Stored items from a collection
*** Begin section ***
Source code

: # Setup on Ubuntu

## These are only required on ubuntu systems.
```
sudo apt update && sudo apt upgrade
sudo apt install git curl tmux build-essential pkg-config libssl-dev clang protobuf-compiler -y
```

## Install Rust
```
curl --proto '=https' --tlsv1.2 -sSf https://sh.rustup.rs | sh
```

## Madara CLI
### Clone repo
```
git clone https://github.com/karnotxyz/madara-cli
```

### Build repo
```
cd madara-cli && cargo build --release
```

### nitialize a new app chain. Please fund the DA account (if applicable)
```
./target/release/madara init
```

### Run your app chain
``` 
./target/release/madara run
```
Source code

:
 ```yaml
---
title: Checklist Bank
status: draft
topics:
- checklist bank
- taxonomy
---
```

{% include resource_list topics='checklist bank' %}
*** End section ***
Brief
From the entries above, copy each line holding "curl".

Task response
sudo apt install git curl tmux build-essential pkg-config libssl-dev clang protobuf-compiler -y
curl --proto '=https' --tlsv1.2 -sSf https://sh.rustup.rs | sh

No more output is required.